Respondents' objections to the decision of the Independent Administrator are
without merit. The evidence
[**14] clearly supports the Independent
Administrator's finding that Respondents conceived and implemented the
associate membership program for their personal economic gain. In so doing,
[*343]
Respondents breached their fiduciary duties to the members of Local 868 and
Local 917 and brought reproach upon the IBT. While the Independent
Administrator found that the Program may have offered some incidental
benefit to the Locals, the evidence clearly shows that virtually all of the
funds generated by this program were funnelled directly to Respondents
rather than to the coffers of Locals 868 and 917.
Evidence abounds of such an improper purpose and deleterious effect. The
records of Locals 868 and 917 detail a significant correlation between the
receipt of service fees and Respondents' salary levels: Respondents'
salaries increased in almost direct proportion to the service fees collected
as a result of the Program. For example, in 1987, Locals 868 and 917
collected $ 127,316.00 more in service fees than they had in 1986. In 1987
Respondents paid themselves $ 128,769.00 more in salaries than they had
received in 1986. Moreover, while Mr. Burke received a total salary of $
77,420.00 from the
[**15] Locals in 1985; in 1987, the first full year
in which service fees were collected, Mr. Burke's total salary increased to
$ 115,959.00.
The record further shows that Respondents' efforts on behalf of the
associate membership program were motivated by the opportunity for personal
gain. For example, it was adduced in the course of hearings before the
Independent Administrator that at a June 29, 1988 meeting of the Local 868
Executive Board, Mr. Wolchok argued that, unless associate membership fees
continued to increase, Respondents would be unable to get paid the salaries
that they wanted. Specifically, Mr. Wolchok stated in reference to
Respondents' salaries that, "as always, the only way we can resolve this
issue is to increase our organizing efforts both in the traditional
mechanism and in associate groups." See Minutes of Local 868 Executive
Board, June 29, 1988. Although Respondents deny that they actively solicited
new associate membership accounts, see Respondents' Objections at 14, the
evidence adduced before the Independent Administrator refutes this denial.
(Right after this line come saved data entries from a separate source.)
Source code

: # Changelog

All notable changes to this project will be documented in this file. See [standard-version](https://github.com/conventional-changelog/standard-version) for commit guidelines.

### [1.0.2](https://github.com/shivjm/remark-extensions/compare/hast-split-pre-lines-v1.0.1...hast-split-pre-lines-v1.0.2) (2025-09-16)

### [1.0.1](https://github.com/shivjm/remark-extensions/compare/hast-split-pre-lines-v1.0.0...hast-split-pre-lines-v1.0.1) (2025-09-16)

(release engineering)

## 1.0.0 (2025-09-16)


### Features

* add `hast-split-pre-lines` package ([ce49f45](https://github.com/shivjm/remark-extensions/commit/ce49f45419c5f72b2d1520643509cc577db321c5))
See, e.g., Minutes of Local 868 Executive Board, November 16, 1988 (stating
that "all agents should redouble
[**16] their efforts to bring in new accounts").
Respondents' thus breached their fiduciary duties to the Locals. An
insidious by-product of the Program was that it made Respondents financially
dependent on employers' discretionary continuance with the Program.
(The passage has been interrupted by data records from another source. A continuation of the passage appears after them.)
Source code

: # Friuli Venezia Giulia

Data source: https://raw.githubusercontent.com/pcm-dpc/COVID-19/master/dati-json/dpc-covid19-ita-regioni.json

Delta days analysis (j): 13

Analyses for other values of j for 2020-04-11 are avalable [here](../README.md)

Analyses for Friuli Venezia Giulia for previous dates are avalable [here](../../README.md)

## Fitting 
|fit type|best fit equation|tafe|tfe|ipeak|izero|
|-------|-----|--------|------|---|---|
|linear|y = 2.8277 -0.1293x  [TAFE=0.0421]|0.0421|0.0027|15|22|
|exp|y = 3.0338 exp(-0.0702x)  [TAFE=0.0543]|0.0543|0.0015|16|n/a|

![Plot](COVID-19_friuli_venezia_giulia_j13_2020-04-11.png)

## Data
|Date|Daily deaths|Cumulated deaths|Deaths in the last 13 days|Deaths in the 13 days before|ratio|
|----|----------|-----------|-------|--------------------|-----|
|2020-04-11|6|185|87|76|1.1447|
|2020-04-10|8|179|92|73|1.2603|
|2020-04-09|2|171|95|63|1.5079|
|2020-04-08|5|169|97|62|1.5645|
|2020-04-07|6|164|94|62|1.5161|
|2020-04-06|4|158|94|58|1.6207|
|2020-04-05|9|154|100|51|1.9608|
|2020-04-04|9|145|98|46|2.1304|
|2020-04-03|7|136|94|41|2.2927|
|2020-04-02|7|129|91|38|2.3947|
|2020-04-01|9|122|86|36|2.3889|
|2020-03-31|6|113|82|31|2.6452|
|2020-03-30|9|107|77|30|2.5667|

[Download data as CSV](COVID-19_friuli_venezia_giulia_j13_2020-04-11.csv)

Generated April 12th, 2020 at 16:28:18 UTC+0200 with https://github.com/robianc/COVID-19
Employers that participated in the Program were, by the terms of the
Program, free to terminate participation at any time. In order for
Respondents to maintain their artificially high salaries, they needed to
ensure that the Program continued to generate fees. This created an
impermissible conflict between the interests of the general membership and
Respondents' personal financial interests. While Respondents, as Executive
Board members, were required to act solely on behalf of the membership when
dealing with employers, Respondents' reliance on the service fees generated
by the Program made them beholden to those employers with whom they
negotiated. By callously abdicating their responsibilities in order to
achieve personal economic gain, Respondents placed themselves in a position
where their interests could be adverse to those of the general membership.
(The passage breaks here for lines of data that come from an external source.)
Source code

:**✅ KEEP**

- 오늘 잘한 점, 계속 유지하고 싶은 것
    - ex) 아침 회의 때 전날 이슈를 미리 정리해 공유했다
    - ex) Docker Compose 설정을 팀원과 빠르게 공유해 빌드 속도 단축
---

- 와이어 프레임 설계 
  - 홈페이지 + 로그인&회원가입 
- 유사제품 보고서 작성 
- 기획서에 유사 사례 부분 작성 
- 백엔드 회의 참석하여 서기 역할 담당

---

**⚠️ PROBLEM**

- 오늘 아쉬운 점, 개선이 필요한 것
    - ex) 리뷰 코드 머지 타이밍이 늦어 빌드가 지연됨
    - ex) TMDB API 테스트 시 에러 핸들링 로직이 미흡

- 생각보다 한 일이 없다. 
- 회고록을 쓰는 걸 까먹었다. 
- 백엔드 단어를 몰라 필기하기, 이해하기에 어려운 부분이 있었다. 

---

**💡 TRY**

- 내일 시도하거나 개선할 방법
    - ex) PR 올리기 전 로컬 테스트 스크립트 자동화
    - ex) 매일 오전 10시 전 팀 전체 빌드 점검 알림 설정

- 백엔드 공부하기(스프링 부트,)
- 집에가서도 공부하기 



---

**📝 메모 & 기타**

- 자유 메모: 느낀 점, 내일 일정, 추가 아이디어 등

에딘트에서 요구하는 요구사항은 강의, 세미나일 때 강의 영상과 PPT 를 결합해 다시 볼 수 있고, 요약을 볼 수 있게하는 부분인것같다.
Respondents thus crafted a scheme -- the associate membership program
[**17] -- that
allowed them to collect money for their personal economic benefit without
regard to the deleterious effect such action might have on their
representation of the general membership. The Independent Administrator's
finding that the Investigations Officer had proven the Associate Membership
Program Charge against Respondents is fully supported by the evidence.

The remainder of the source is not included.